NBA: Who's Better, Chris Bosh or Kevin Love?

Charles BennettSenior Analyst ISeptember 24, 2011

LOS ANGELES, CA - SEPTEMBER 03:  NBA player Kevin Love and NBA player Chris Bosh  battle it out at the First-Ever Call of Duty XP at the Stages at Playa Vista on September 3, 2011 in Los Angeles, California.  (Photo by John Sciulli/Getty Images for Activision)
John Sciulli/Getty Images

This is a serious question, folks, with major ramifications—a spot on the 2012 Olympic team at forward or center could come down to these two guys.

Chris Bosh is definitely the more hyped of the two. He was the primary option in Toronto, played on the 2008 Olympic team, and then took his talents to South Beach last season. A recent article takes it for granted that Bosh will be on the Olympic team and one of the best players at the tournament.  He was an All-Star reserve last season, although he may not have really earned that honor.

In his third season, Kevin Love had a breakout one, winning Most Improved Player honors, making the All-Star team, and leading the league in rebounding.

So who's better?

The answer is Love, at this point in his career.

Looking at points per game, Love had the better season this year, but Bosh has the better career scoring average and the highest season PPG total. Bosh is a better field goal shooter, but Love is a better free-throw and three-point shooter. In terms of rebounding, Love averaged 15 rebounds last season, and 11 rebounds in 2009-10. Bosh has never averaged 11 rebounds at any point. Love also has a career rebound average two boards higher than Bosh, despite being two inches shorter.

In term of sabre-metrics, Love had more win shares in 2010-11 than Bosh, 11.4 to 10.3. This despite playing fewer minutes than Bosh, and playing on a team that had only. You might argue that Bosh's dip in win shares was due to not being the primary option, but no, Bosh has never had more than 10.3 win shares in his career. Love also had slightly better offensive and defensive ratings this season.
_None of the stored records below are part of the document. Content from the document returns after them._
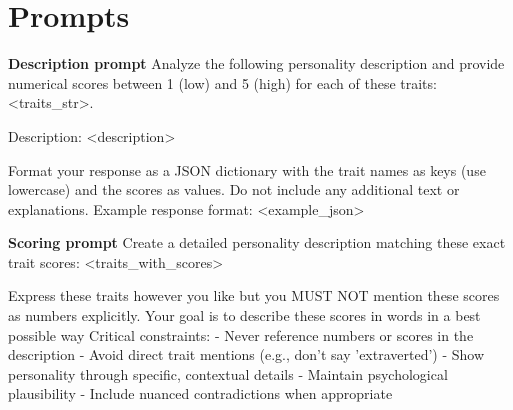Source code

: \documentclass[12pt]{article}
\begin{document}
\section{Prompts} 
\textbf{Description prompt}\newline
Analyze the following personality description and provide numerical scores between 1 (low) and 5 (high) for each of these traits: <traits\_str>.

Description:
<description>

Format your response as a JSON dictionary with the trait names as keys (use lowercase) and the scores as values. Do not include any additional text or explanations.
Example response format:
<example\_json>\newline

\textbf{Scoring prompt}\newline
Create a detailed personality description matching these exact trait scores:
<traits\_with\_scores>

Express these traits however you like but you MUST NOT mention these scores as numbers explicitly. Your goal is to describe these scores in words in a best possible way
Critical constraints:
- Never reference numbers or scores in the description
- Avoid direct trait mentions (e.g., don't say 'extraverted')
- Show personality through specific, contextual details
- Maintain psychological plausibility
- Include nuanced contradictions when appropriate

\printbibliography
    
\end{document}
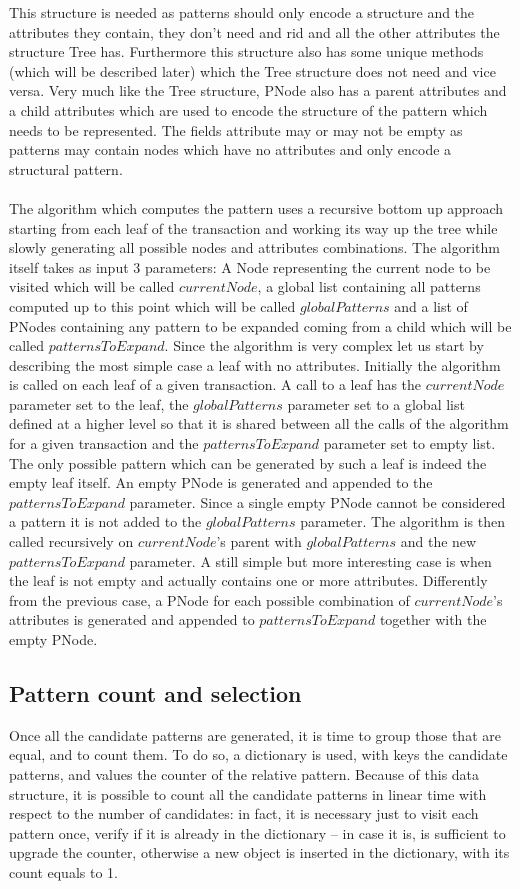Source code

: \documentclass{acm_proc_article-sp-sigmod09}
\begin{document}
This structure is needed as patterns should only encode a structure and the attributes they contain, they don't need and rid and all the other attributes the structure Tree has. Furthermore this structure also has some unique methods (which will be described later) which the Tree structure does not need and vice versa. Very much like the Tree structure, PNode also has a parent attributes and a child attributes which are used to encode the structure of the pattern which needs to be represented. The fields attribute may or may not be empty as patterns may contain nodes which have no attributes and only encode a structural pattern.
\\
\\
The algorithm which computes the pattern uses a recursive bottom up approach starting from each leaf of the transaction and working its way up the tree while slowly generating all possible nodes and attributes combinations. The algorithm itself takes as input 3 parameters: A Node representing the current node to be visited which will be called $currentNode$, a global list containing all patterns computed up to this point which will be called $globalPatterns$ and a list of PNodes containing any pattern to be expanded coming from a child which will be called $patternsToExpand$. Since the algorithm is very complex let us start by describing the most simple case a leaf with no attributes. Initially the algorithm is called on each leaf of a given transaction. A call to a leaf has the $currentNode$ parameter set to the leaf, the $globalPatterns$ parameter set to a global list defined at a higher level so that it is shared between all the calls of the algorithm for a given transaction and the $patternsToExpand$ parameter set to empty list. The only possible pattern which can be generated by such a leaf is indeed the empty leaf itself. An empty PNode is generated and appended to the $patternsToExpand$ parameter. Since a single empty PNode cannot be considered a pattern it is not added to the $globalPatterns$ parameter. The algorithm is then called recursively on $currentNode$'s parent with $globalPatterns$ and the new $patternsToExpand$ parameter. A still simple but more interesting case is when the leaf is not empty and actually contains one or more attributes. Differently from the previous case, a PNode for each possible combination of $currentNode$'s attributes is generated and appended to $patternsToExpand$ together with the empty PNode.

\subsection{Pattern count and selection}
Once all the candidate patterns are generated, it is time to group those that are equal, and to count them. To do so, a dictionary is used, with keys the candidate patterns, and values the counter of the relative pattern. Because of this data structure, it is possible to count all the candidate patterns in linear time with respect to the number of candidates: in fact, it is necessary just to visit each pattern once, verify if it is already in the dictionary -- in case it is, is sufficient to upgrade the counter, otherwise a new object is inserted in the dictionary, with its count equals to 1.
\end{document}
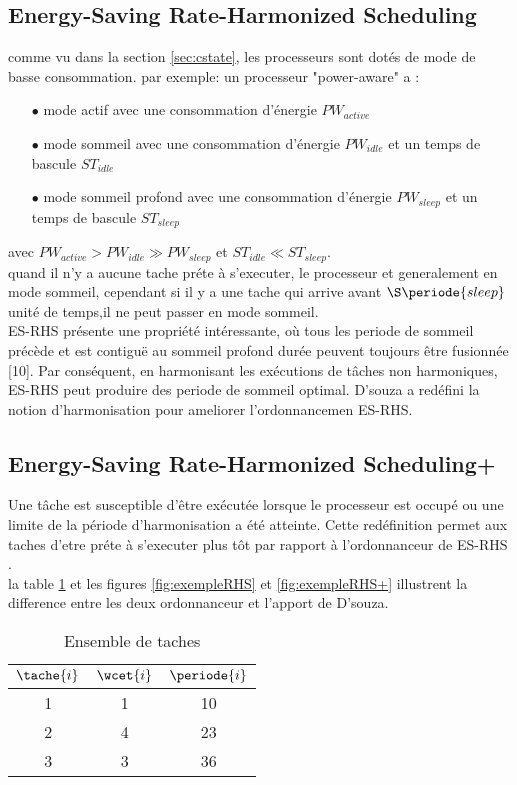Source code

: \subsection{Energy-Saving Rate-Harmonized Scheduling}
comme vu dans la section \ref{sec:cstate}, les processeurs sont dotés de mode de basse consommation.
par exemple: un processeur "power-aware" a :
\vspace{0.5cm}
\begin{itemize}
\item[$\bullet$] mode actif avec une consommation d'énergie $PW_{active}$
\item[$\bullet$] mode sommeil avec une consommation d'énergie $PW_{idle}$ et un temps de bascule $ST_{idle}$
\item[$\bullet$] mode sommeil profond avec une consommation d'énergie $PW_{sleep}$ et un temps de bascule $ST_{sleep}$
\end{itemize}
\vspace{0.5cm}
avec $PW_{active} > PW_{idle} \gg PW_{sleep} $ et $ ST_{idle} \ll ST_{sleep}$.
\\ \indent quand il n'y a aucune tache préte à s'executer, le processeur et generalement en mode sommeil, cependant si il  y a une tache qui arrive avant $\S\periode{sleep}$ unité de temps,il ne peut passer en mode sommeil.
\\ \indent ES-RHS présente une propriété intéressante, où tous les periode de sommeil précède et est contiguë au sommeil profond durée peuvent toujours être fusionnée [10]. Par conséquent, en harmonisant
les exécutions de tâches non harmoniques, ES-RHS peut produire des periode de sommeil optimal. D'souza \cite{DAR16} a redéfini la notion d'harmonisation pour ameliorer l'ordonnancemen ES-RHS.
\subsection{Energy-Saving Rate-Harmonized Scheduling+}
\indent Une tâche est susceptible d'être exécutée lorsque le processeur est occupé ou une limite de la période d'harmonisation a été atteinte. Cette redéfinition permet aux taches d'etre préte à s'executer plus tôt par rapport à l'ordonnanceur de ES-RHS \cite{Rowe10}.
\\ la table \ref{tab:exempleRHS} et les figures \ref{fig:exempleRHS} et \ref{fig:exempleRHS+} illustrent la difference entre les deux ordonnanceur et l'apport de D'souza.

\begin{table}[h]
\begin{center}
\begin{tabular}{|c|c|c|}
 \hline$\tache{i}$ & $\wcet{i}$ & $\periode{i}$ \\ 
 \hline1 & 1 & 10 \\ 
 \hline 2 & 4 & 23 \\ 
 \hline 3 & 3 & 36 \\ 
 \hline 
 \end{tabular}
\end{center}
\caption{Ensemble de taches} \label{tab:exempleRHS}
\end{table}

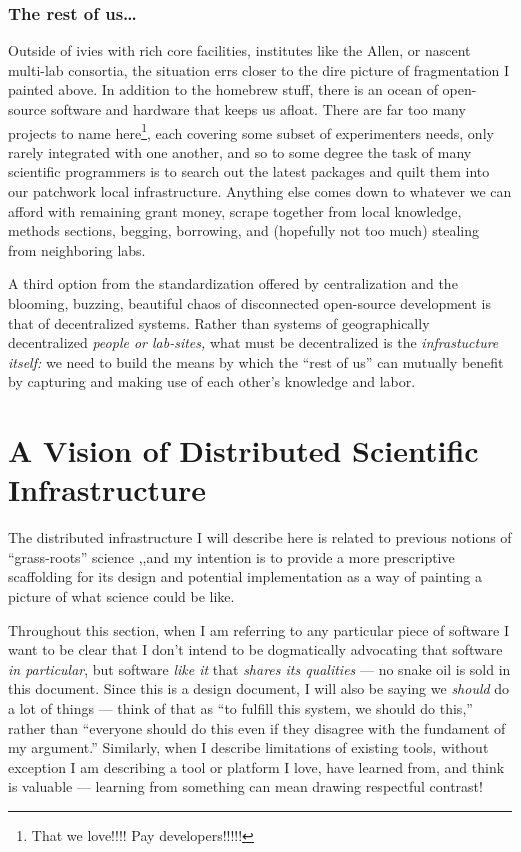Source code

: \documentclass{article}
\begin{document}
\hypertarget{the-rest-of-us}{%
\subsubsection{The rest of us\ldots{}}\label{the-rest-of-us}}

Outside of ivies with rich core facilities, institutes like the Allen,
or nascent multi-lab consortia, the situation errs closer to the dire
picture of fragmentation I painted above. In addition to the homebrew
stuff, there is an ocean of open-source software and hardware that keeps
us afloat. There are far too many projects to name here\footnote{That we
  love!!!! Pay developers!!!!!}, each covering some subset of
experimenters needs, only rarely integrated with one another, and so to
some degree the task of many scientific programmers is to search out the
latest packages and quilt them into our patchwork local infrastructure.
Anything else comes down to whatever we can afford with remaining grant
money, scrape together from local knowledge, methods sections, begging,
borrowing, and (hopefully not too much) stealing from neighboring labs.

A third option from the standardization offered by centralization and
the blooming, buzzing, beautiful chaos of disconnected open-source
development is that of decentralized systems. Rather than systems of
geographically decentralized \emph{people or lab-sites,} what must be
decentralized is the \emph{infrastucture itself:} we need to build the
means by which the ``rest of us'' can mutually benefit by capturing and
making use of each other's knowledge and labor.

\hypertarget{a-vision-of-distributed-scientific-infrastructure}{%
\section{A Vision of Distributed Scientific
Infrastructure}\label{a-vision-of-distributed-scientific-infrastructure}}

The distributed infrastructure I will describe here is related to
previous notions of ``grass-roots'' science \cite{mainenBetterWayCrack2016},,and my intention is to provide a more
prescriptive scaffolding for its design and potential implementation as
a way of painting a picture of what science could be like.

Throughout this section, when I am referring to any particular piece of
software I want to be clear that I don't intend to be dogmatically
advocating that software \emph{in particular}, but software \emph{like
it} that \emph{shares its qualities} --- no snake oil is sold in this
document. Since this is a design document, I will also be saying we
\emph{should} do a lot of things --- think of that as ``to fulfill this
system, we should do this,'' rather than ``everyone should do this even
if they disagree with the fundament of my argument.'' Similarly, when I
describe limitations of existing tools, without exception I am
describing a tool or platform I love, have learned from, and think is
valuable --- learning from something can mean drawing respectful
contrast!
\end{document}
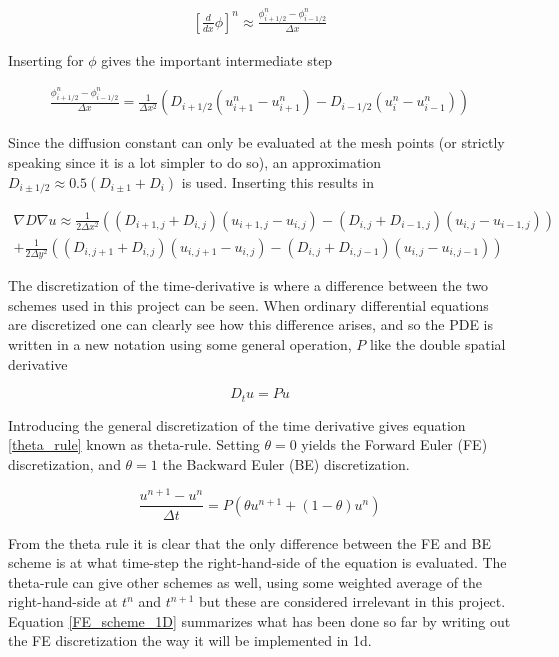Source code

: \begin{align*}
  \left[\frac{d}{dx}\phi\right]^n \approx \frac{\phi^n_{i+1/2}-\phi^n_{i-1/2}}{\Delta x}
\end{align*}

Inserting for $\phi$ gives the important intermediate step

\begin{align*}
 \frac{\phi^n_{i+1/2}-\phi^n_{i-1/2}}{\Delta x} = \frac{1}{\Delta x^2}\left(D_{i+1/2}(u^n_{i+1}-u^n_{i+1}) -D_{i-1/2}(u^n_{i}-u^n_{i-1})\right)
\end{align*}

Since the diffusion constant can only be evaluated at the mesh points (or strictly speaking since it is a lot simpler to do so), an approximation $D_{i\pm1/2}\approx0.5(D_{i\pm1}+D_i)$ is used. 
Inserting this results in

\begin{align*}
 \nabla D\nabla u\approx\frac{1}{2\Delta x^2}\left((D_{i+1,j}+D_{i,j})(u_{i+1,j}-u_{i,j})-(D_{i,j}+D_{i-1,j})(u_{i,j}-u_{i-1,j})\right) \\
 +\frac{1}{2\Delta y^2}\left((D_{i,j+1}+D_{i,j})(u_{i,j+1}-u_{i,j})-(D_{i,j}+D_{i,j-1})(u_{i,j}-u_{i,j-1})\right)
\end{align*}

The discretization of the time-derivative is where a difference between the two schemes used in this project can be seen. 
When ordinary differential equations are discretized one can clearly see how this difference arises, and so the PDE  is written in a new notation using some general operation, $P$ like the double spatial derivative

\begin{equation}
 D_t u = Pu
\end{equation}

Introducing the general discretization of the time derivative gives equation \eqref{theta_rule} known as theta-rule. 
Setting $\theta = 0$ yields the Forward Euler (FE) discretization, and $\theta = 1$ the Backward Euler (BE) discretization. 

\begin{equation}\label{theta_rule}
 \frac{u^{n+1}-u^n}{\Delta t} = P\left(\theta u^{n+1} +(1-\theta)u^n\right)
\end{equation}

From the theta rule it is clear that the only difference between the FE and BE scheme is at what time-step the right-hand-side of the equation is evaluated. 
The theta-rule can give other schemes as well, using some weighted average of the right-hand-side at $t^n$ and $t^{n+1}$ but these are considered irrelevant in this project. 
Equation \ref{FE_scheme_1D} summarizes what has been done so far by writing out the FE discretization the way it will be implemented in 1d.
In terms of potential unrealized, I'd give that to Love, because he has more seasons ahead of him than Bosh does.

You can't bring up the rings argument, because neither of them has one.  Although I might go so far as to argue that the Heat would have won that ring if they'd have 2010-11 Love instead of 2010-11 Bosh.  Playoff performance isn't much of an issue either, as neither has had much postseason success as the primary option for their team (Bosh's Toronto teams never made it out of the first round and won a total of three playoff games).  So our argument has to be mostly decided on stats. 

Bottom line—Bosh is hype, Love is hustle.